A “status” camera in each operating room will allow coordinators at the OR control desk to instantly check the stage and progress of each case. This will improve flow and save time by letting coordinators know when exactly to send in a cleaning crew and prep the room for the next case.
Surgical staff will have quick and easy access to blood supply for planned and emergency transfusions. The blood will be stocked and refilled daily in a set of vending machines, or blood safes, strategically positioned in OR hallways.
Operating Theater Goes Virtual
The AV integration system will allow surgeries to be telecast to other locations in the hospital, providing fellow surgeons and trainees the chance to observe a surgery remotely and to ask the surgical team questions in real time.
Technology Redefining the Patient Experience
Repeated alarms, beeps and overhead pages have become a defining feature of daily hospital life. Yet incessant noise does not only interfere with workflow by distracting staff and desensitizing them to alarms, but a growing body of research suggests it may impede patient recovery. Noise-reduction has become a central component in improving the patient experience.
The new building offers a quieter, more tranquil environment with the use of noise-reducing and noise-eliminating innovations. For example, decentralized nursing stations will diffuse the din that tends to occur when many people converge at a central hub. Instead of a central nursing station in the middle of the floor, nursing alcoves are sprinkled throughout the floor and positioned between patient rooms.

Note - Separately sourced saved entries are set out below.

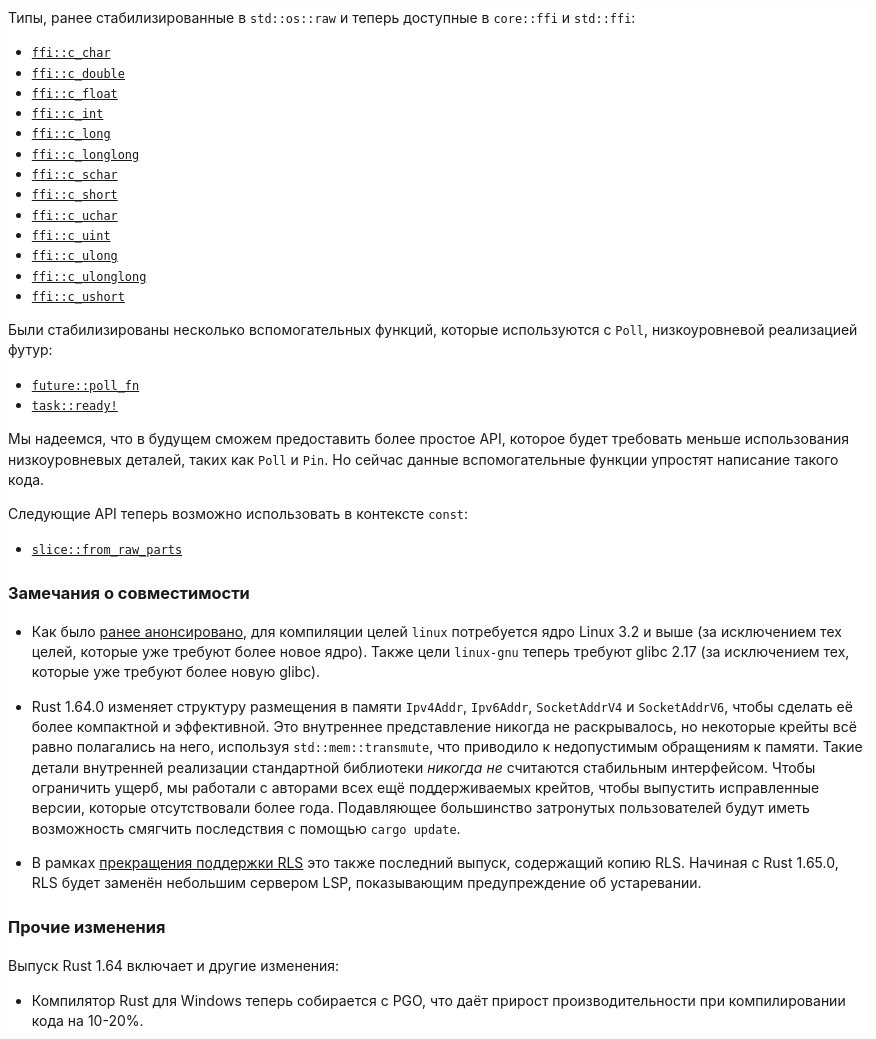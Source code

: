 Типы, ранее стабилизированные в `std::os::raw` и теперь доступные в `core::ffi` и `std::ffi`:

- [`ffi::c_char`](https://doc.rust-lang.org/stable/std/ffi/type.c_char.html)
- [`ffi::c_double`](https://doc.rust-lang.org/stable/std/ffi/type.c_double.html)
- [`ffi::c_float`](https://doc.rust-lang.org/stable/std/ffi/type.c_float.html)
- [`ffi::c_int`](https://doc.rust-lang.org/stable/std/ffi/type.c_int.html)
- [`ffi::c_long`](https://doc.rust-lang.org/stable/std/ffi/type.c_long.html)
- [`ffi::c_longlong`](https://doc.rust-lang.org/stable/std/ffi/type.c_longlong.html)
- [`ffi::c_schar`](https://doc.rust-lang.org/stable/std/ffi/type.c_schar.html)
- [`ffi::c_short`](https://doc.rust-lang.org/stable/std/ffi/type.c_short.html)
- [`ffi::c_uchar`](https://doc.rust-lang.org/stable/std/ffi/type.c_uchar.html)
- [`ffi::c_uint`](https://doc.rust-lang.org/stable/std/ffi/type.c_uint.html)
- [`ffi::c_ulong`](https://doc.rust-lang.org/stable/std/ffi/type.c_ulong.html)
- [`ffi::c_ulonglong`](https://doc.rust-lang.org/stable/std/ffi/type.c_ulonglong.html)
- [`ffi::c_ushort`](https://doc.rust-lang.org/stable/std/ffi/type.c_ushort.html)

Были стабилизированы несколько вспомогательных функций, которые используются с `Poll`, низкоуровневой реализацией футур:

- [`future::poll_fn`](https://doc.rust-lang.org/stable/std/future/fn.poll_fn.html)
- [`task::ready!`](https://doc.rust-lang.org/stable/std/task/macro.ready.html)

Мы надеемся, что в будущем сможем предоставить более простое API, которое будет требовать меньше использования низкоуровневых деталей, таких как `Poll` и `Pin`. Но сейчас данные вспомогательные функции упростят написание такого кода.

Следующие API теперь возможно использовать в контексте `const`:

- [`slice::from_raw_parts`](https://doc.rust-lang.org/stable/core/slice/fn.from_raw_parts.html)

### Замечания о совместимости

- Как было [ранее анонсировано](https://blog.rust-lang.org/2022/08/01/Increasing-glibc-kernel-requirements.html), для компиляции целей `linux` потребуется ядро Linux 3.2 и выше (за исключением тех целей, которые уже требуют более новое ядро). Также цели `linux-gnu` теперь требуют glibc 2.17 (за исключением тех, которые уже требуют более новую glibc).

- Rust 1.64.0 изменяет структуру размещения в памяти `Ipv4Addr`, `Ipv6Addr`, `SocketAddrV4` и `SocketAddrV6`, чтобы сделать её более компактной и эффективной. Это внутреннее представление никогда не раскрывалось, но некоторые крейты всё равно полагались на него, используя `std::mem::transmute`, что приводило к недопустимым обращениям к памяти. Такие детали внутренней реализации стандартной библиотеки *никогда не* считаются стабильным интерфейсом. Чтобы ограничить ущерб, мы работали с авторами всех ещё поддерживаемых крейтов, чтобы выпустить исправленные версии, которые отсутствовали более года. Подавляющее большинство затронутых пользователей будут иметь возможность смягчить последствия с помощью `cargo update`.

- В рамках [прекращения поддержки RLS](https://blog.rust-lang.org/2022/07/01/RLS-deprecation.html) это также последний выпуск, содержащий копию RLS. Начиная с Rust 1.65.0, RLS будет заменён небольшим сервером LSP, показывающим предупреждение об устаревании.

### Прочие изменения

Выпуск Rust 1.64 включает и другие изменения:

- Компилятор Rust для Windows теперь собирается с PGO, что даёт прирост производительности при компилировании кода на 10-20%.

Sound-absorbing ceiling tiles reduce noise, while strategically positioned sound dispersers, called acoustical soft fits, are suspended from the ceiling to intercept sound as it travels down the hallway. In addition, rubberized floors in the neonatal intensive care unit (NICU) muffle walking sounds and noises generated by equipment moves.
Instead of overhead paging, nurses and physicians will be contacted via in-house mobile devices. Patients will be able to summon their nurse by calling directly. Should the nurse be unavailable, the call will be triaged to the front desk. The emergency room will remain the only area with overhead paging.
Convenience and Safety
All-private patient rooms will not only afford comfort and seclusion but reduce the risk of pathogen transmission and infection, especially important for premature or critically ill newborns.
In the Bloomberg Children’s NICU, each room will have its own refrigerator for storing formula and breast milk. This will reduce the risk for mix-ups and allow the nurses to remain closer to patients by eliminating the need to walk to a central refrigerator to fetch a baby’s food. All specialty formula and fortified breast milk will be prepared in the pediatric nutrition room, reducing the risk for contamination. The milk will then be delivered in batches, ready to feed to the patient. New milk warmers will allow nurses to warm up baby’s food precisely to body temperature. In addition, the milk-warming system provides a barrier between water and food bottles, further decreasing cross-contamination risk.
“Our current warming system is quite archaic and involves putting a bottle of milk in a glove then in a Styrofoam cup filled with warm tap water,” says assistant NICU nurse manger Mike DiJulia.
The new warming system has a plastic bag with separate water and milk pockets. The water gets heated during the warming process, but never comes in contact with the milk bottle.